CKFetchRecordZoneChangesOperation and reference order of recordChangedBlock calls?

Hi There,


I've been experimenting with CKFetchRecordZoneChangesOperation and have noticed that if I save two records that have a reference between them with CKModifyRecordsOperation, the next call to CKFetchRecordZoneChangesOperation invokes the recordChangedBlock callback with the leaf, ie. child node first, and then the referenced, ie. root node last.


This means if both records are new we have a recordChangedBlock being called with a reference to another record, that might not yet be in the "local cache".


Is this correct behaviour, ie. there's no dependency order in the recordChangedBlock callback? Any thoughts on how people have been dealing with this? I've seen one post of people gathering up all the callbacks to recordChangedBlock and then doing multi-loop passes over it to check the types of records and process them in type/relationship order!

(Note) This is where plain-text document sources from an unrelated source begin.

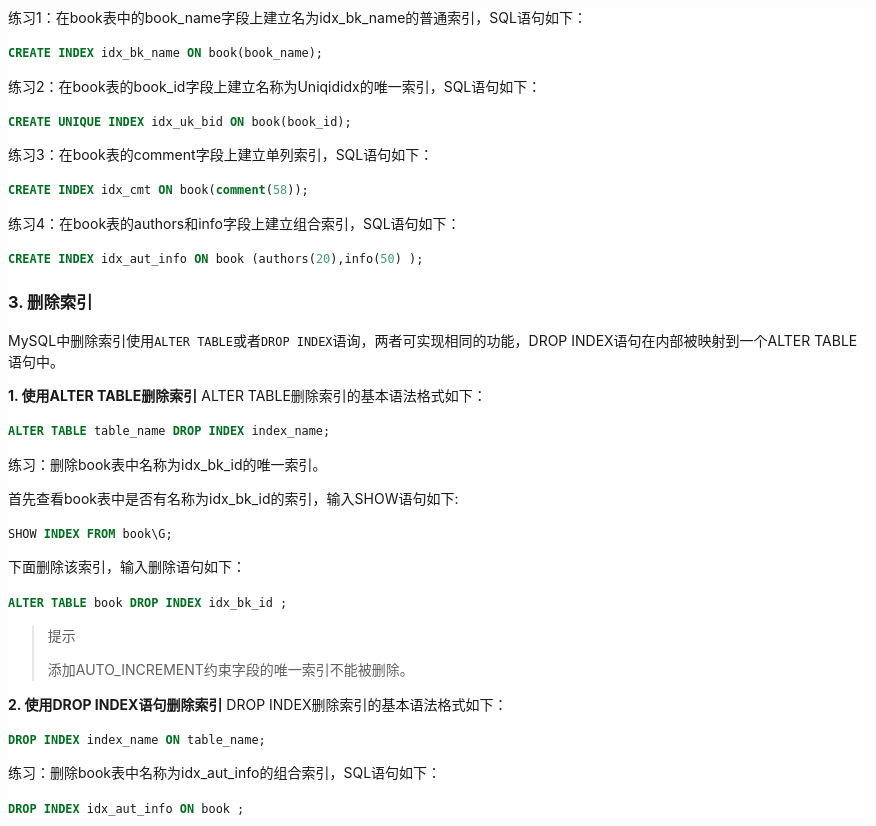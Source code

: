 练习1：在book表中的book_name字段上建立名为idx_bk_name的普通索引，SQL语句如下：

```sql
CREATE INDEX idx_bk_name ON book(book_name);
```

练习2：在book表的book_id字段上建立名称为Uniqididx的唯一索引，SQL语句如下：

```sql
CREATE UNIQUE INDEX idx_uk_bid ON book(book_id);
```

练习3：在book表的comment字段上建立单列索引，SQL语句如下：

```sql
CREATE INDEX idx_cmt ON book(comment(58));
```

练习4：在book表的authors和info字段上建立组合索引，SQL语句如下：

```sql
CREATE INDEX idx_aut_info ON book (authors(20),info(50) );
```



### 3. 删除索引

MySQL中删除索引使用`ALTER TABLE`或者`DROP INDEX`语询，两者可实现相同的功能，DROP INDEX语句在内部被映射到一个ALTER TABLE语句中。

**1. 使用ALTER TABLE删除索引** ALTER TABLE删除索引的基本语法格式如下：

```sql
ALTER TABLE table_name DROP INDEX index_name;
```

练习：删除book表中名称为idx_bk_id的唯一索引。

首先查看book表中是否有名称为idx_bk_id的索引，输入SHOW语句如下:

```sql
SHOW INDEX FROM book\G;
```

下面删除该索引，输入删除语句如下：

```sql
ALTER TABLE book DROP INDEX idx_bk_id ;
```

> 提示
>
> 添加AUTO_INCREMENT约束字段的唯一索引不能被删除。

**2. 使用DROP INDEX语句删除索引** DROP INDEX删除索引的基本语法格式如下：

```sql
DROP INDEX index_name ON table_name;
```

练习：删除book表中名称为idx_aut_info的组合索引，SQL语句如下：

 ```sql
 DROP INDEX idx_aut_info ON book ;
 ```

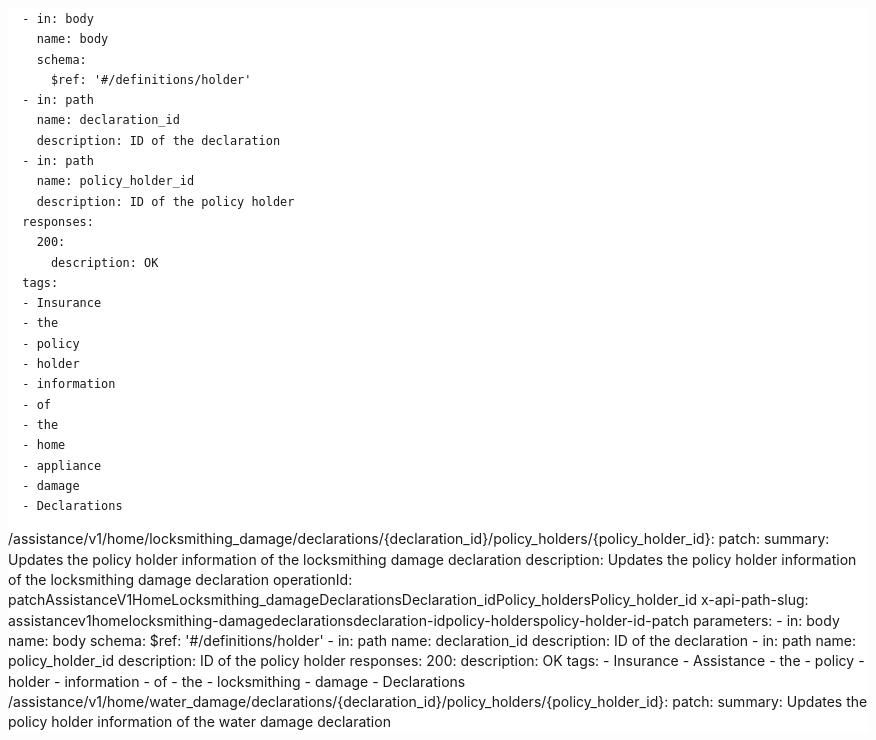       - in: body
        name: body
        schema:
          $ref: '#/definitions/holder'
      - in: path
        name: declaration_id
        description: ID of the declaration
      - in: path
        name: policy_holder_id
        description: ID of the policy holder
      responses:
        200:
          description: OK
      tags:
      - Insurance
      - the
      - policy
      - holder
      - information
      - of
      - the
      - home
      - appliance
      - damage
      - Declarations
  /assistance/v1/home/locksmithing_damage/declarations/{declaration_id}/policy_holders/{policy_holder_id}:
    patch:
      summary: Updates the policy holder information of the locksmithing damage declaration
      description: Updates the policy holder information of the locksmithing damage
        declaration
      operationId: patchAssistanceV1HomeLocksmithing_damageDeclarationsDeclaration_idPolicy_holdersPolicy_holder_id
      x-api-path-slug: assistancev1homelocksmithing-damagedeclarationsdeclaration-idpolicy-holderspolicy-holder-id-patch
      parameters:
      - in: body
        name: body
        schema:
          $ref: '#/definitions/holder'
      - in: path
        name: declaration_id
        description: ID of the declaration
      - in: path
        name: policy_holder_id
        description: ID of the policy holder
      responses:
        200:
          description: OK
      tags:
      - Insurance
      - Assistance
      - the
      - policy
      - holder
      - information
      - of
      - the
      - locksmithing
      - damage
      - Declarations
  /assistance/v1/home/water_damage/declarations/{declaration_id}/policy_holders/{policy_holder_id}:
    patch:
      summary: Updates the policy holder information of the water damage declaration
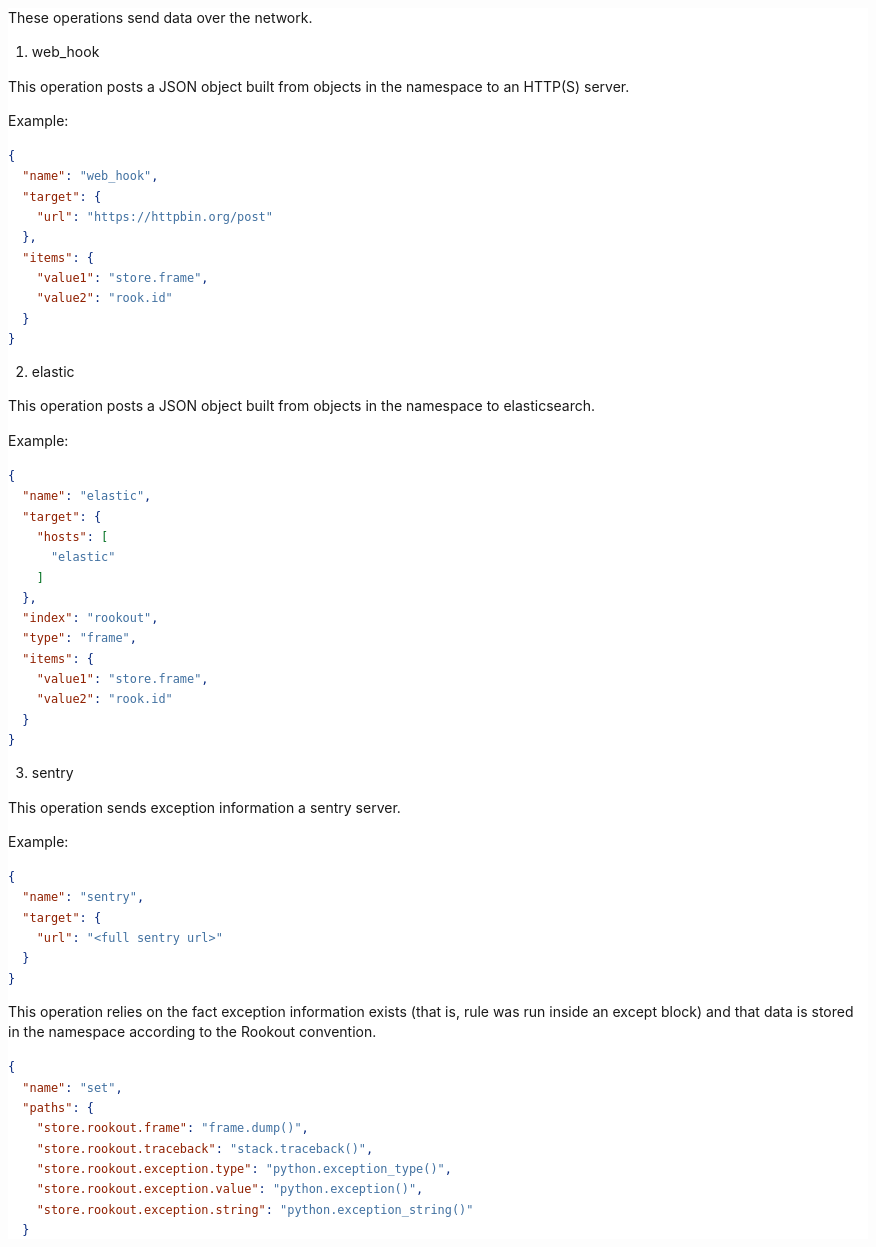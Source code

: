 These operations send data over the network.

1. web_hook

This operation posts a JSON object built from objects in the namespace to an HTTP(S) server.

Example:
```json
{
  "name": "web_hook",
  "target": {
    "url": "https://httpbin.org/post"
  },
  "items": {
    "value1": "store.frame",
    "value2": "rook.id"
  }
}
```

2. elastic

This operation posts a JSON object built from objects in the namespace to elasticsearch.

Example:
```json
{
  "name": "elastic",
  "target": {
    "hosts": [
      "elastic"
    ]
  },
  "index": "rookout",
  "type": "frame",
  "items": {
    "value1": "store.frame",
    "value2": "rook.id"
  }
}
```

3. sentry

This operation sends exception information a sentry server.

Example:
```json
{
  "name": "sentry",
  "target": {
    "url": "<full sentry url>"
  }
}
```

This operation relies on the fact exception information exists (that is, rule was run inside an except block) and that 
data is stored in the namespace according to the Rookout convention.
```json
{
  "name": "set",
  "paths": {
    "store.rookout.frame": "frame.dump()",
    "store.rookout.traceback": "stack.traceback()",
    "store.rookout.exception.type": "python.exception_type()",
    "store.rookout.exception.value": "python.exception()",
    "store.rookout.exception.string": "python.exception_string()"
  }
```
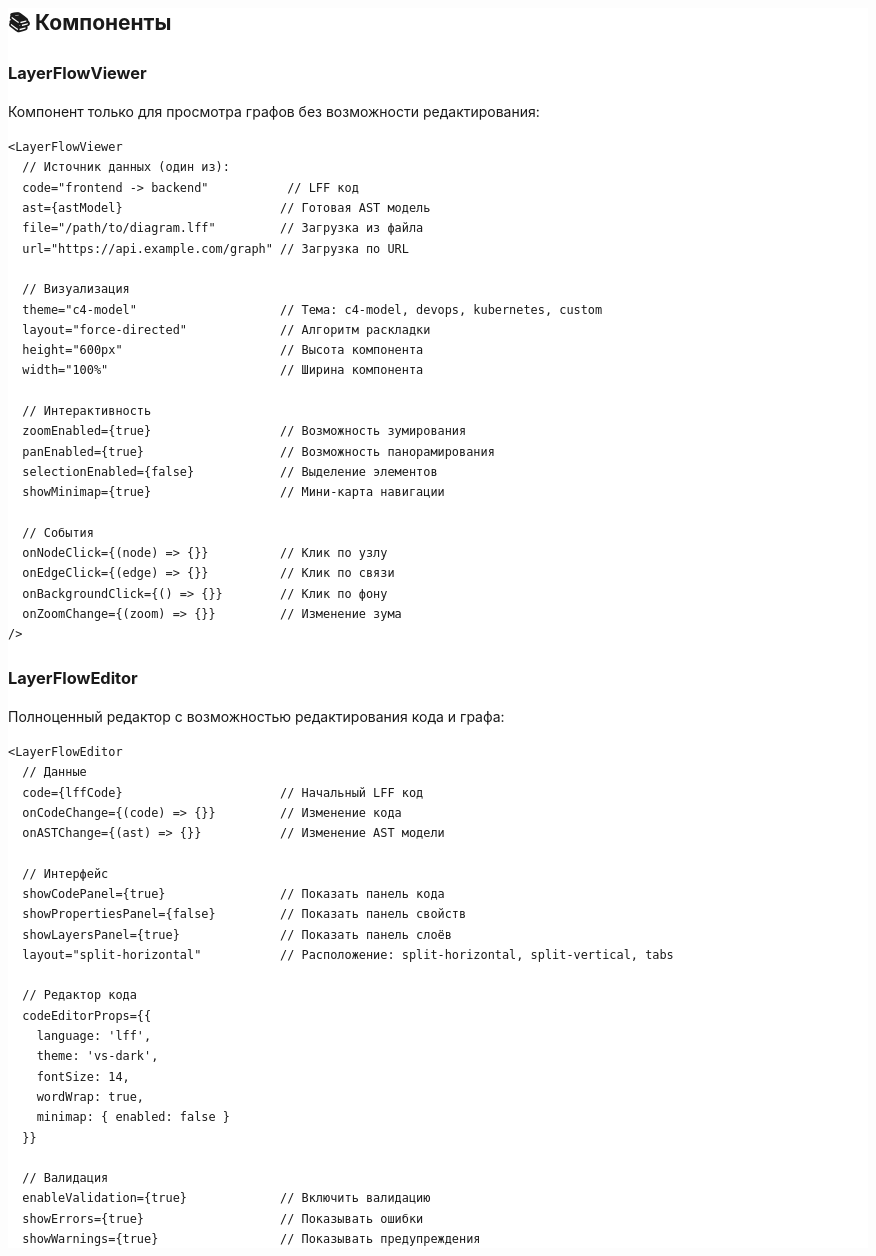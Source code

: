
## 📚 Компоненты

### LayerFlowViewer

Компонент только для просмотра графов без возможности редактирования:

```tsx
<LayerFlowViewer
  // Источник данных (один из):
  code="frontend -> backend"           // LFF код
  ast={astModel}                      // Готовая AST модель
  file="/path/to/diagram.lff"         // Загрузка из файла
  url="https://api.example.com/graph" // Загрузка по URL
  
  // Визуализация
  theme="c4-model"                    // Тема: c4-model, devops, kubernetes, custom
  layout="force-directed"             // Алгоритм раскладки
  height="600px"                      // Высота компонента
  width="100%"                        // Ширина компонента
  
  // Интерактивность
  zoomEnabled={true}                  // Возможность зумирования
  panEnabled={true}                   // Возможность панорамирования
  selectionEnabled={false}            // Выделение элементов
  showMinimap={true}                  // Мини-карта навигации
  
  // События
  onNodeClick={(node) => {}}          // Клик по узлу
  onEdgeClick={(edge) => {}}          // Клик по связи
  onBackgroundClick={() => {}}        // Клик по фону
  onZoomChange={(zoom) => {}}         // Изменение зума
/>
```

### LayerFlowEditor

Полноценный редактор с возможностью редактирования кода и графа:

```tsx
<LayerFlowEditor
  // Данные
  code={lffCode}                      // Начальный LFF код
  onCodeChange={(code) => {}}         // Изменение кода
  onASTChange={(ast) => {}}           // Изменение AST модели
  
  // Интерфейс
  showCodePanel={true}                // Показать панель кода
  showPropertiesPanel={false}         // Показать панель свойств
  showLayersPanel={true}              // Показать панель слоёв
  layout="split-horizontal"           // Расположение: split-horizontal, split-vertical, tabs
  
  // Редактор кода
  codeEditorProps={{
    language: 'lff',
    theme: 'vs-dark',
    fontSize: 14,
    wordWrap: true,
    minimap: { enabled: false }
  }}
  
  // Валидация
  enableValidation={true}             // Включить валидацию
  showErrors={true}                   // Показывать ошибки
  showWarnings={true}                 // Показывать предупреждения
```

Looking forward to hearing if others are experiencing the same behaviour?


Cheers,


Marcus

Replies

Don't rely on ANY order whatsoever when downloading changes. Most of the time, the records that were modified first are downloaded first - but this is just an observation and you should not rely on this behaviour.

The Notes app relies on the order, it syncs a pair of records and uses info in the second to overwrite what was received in the first. Does seem quite strange.

I'm still writing my CKFetchRecordZoneOperation code...and I'm thinking about this situation. My database has a rule:


Child record requires existence of a parent record. In CloudKit terms, there is a CKReference wiith CKActionDeleteSelf. In my local SQLite database, the child table has a foreign key constraint referencing the parent.


During a CKFetchRecordZoneOperation, if another device creates a series of parent-child records and the current device is picking up the new records and saving it to the local cache, the insert for the parent record needs to be processed before child records. I haven't gotten to extensive testing yet, but if CKFetchRecordZoneOperation makes no guarentee of the order and passes changed child records to the app before the parent record, this could break local database rules and inserts of child records will be rejected by the local database because the parent isn't loaded yet. So say the parent record: Drinks has three children Juice, Milk, and Water. If CKFetchRecordZoneOperation hands back Juice, Milk, and Water before Drinks insertsof the child records will fail on the local database.


As the original poster mentioned, this could be addressed by the client code by sorting changes by record type:



[changeOp setRecordChangedBlock:^(CKRecord * _Nonnull record)
    {
        [changedRecords addObject:record];
    }];


Then later when applying changes sort the array:

    NSArray <ckrecord*>*sortedChangedRecs = [changedRecords sortedArrayUsingComparator:^NSComparisonResult(CKRecord *obj1,
                                                                                                              CKRecord *obj2)
    {
        //Process
        if ([obj1.recordType isEqualToString:@"GroupRecord"])
        {
            return NSOrderedAscending;
        }
       else
       {
             return NSOrderedDescending;
        }
      
    }];


But still may leave room for issues if CloudKit sends a client some children but doesn't send the parent over in the same batch, then sorting by record type will fail, because they aren't in the same batch. I can't assume CloudKit makes any guarantees that this stuff won't happen because I cannot find any documentation on this matter.


So it seems my choice is either:


-Allow the local database to insert child records where no parent exists (which is technically in violation of my app's rules, and could lead to orphaned entries in the database), but this would allow for children to be processed before parent records in a CKFetchRecordZoneOperation.


Or


-Attempt to insert into the local database with the child record blindly and if I get a constraint violation error, attempt to handle the error by querying CloudKit for the parent. This doesn't seem ideal because the client could be a few change tokens behind and querying the current database mid CKFetchRecordZoneOperation seems to undermine the purpose of CKFetchRecordZoneOperation (have the server tell you what changed based on the token instead of hard querying the database all the time)...
---


Unless Cloudkit is sophisticated enough to pass these changes back in logical order and I'm just being paranoid?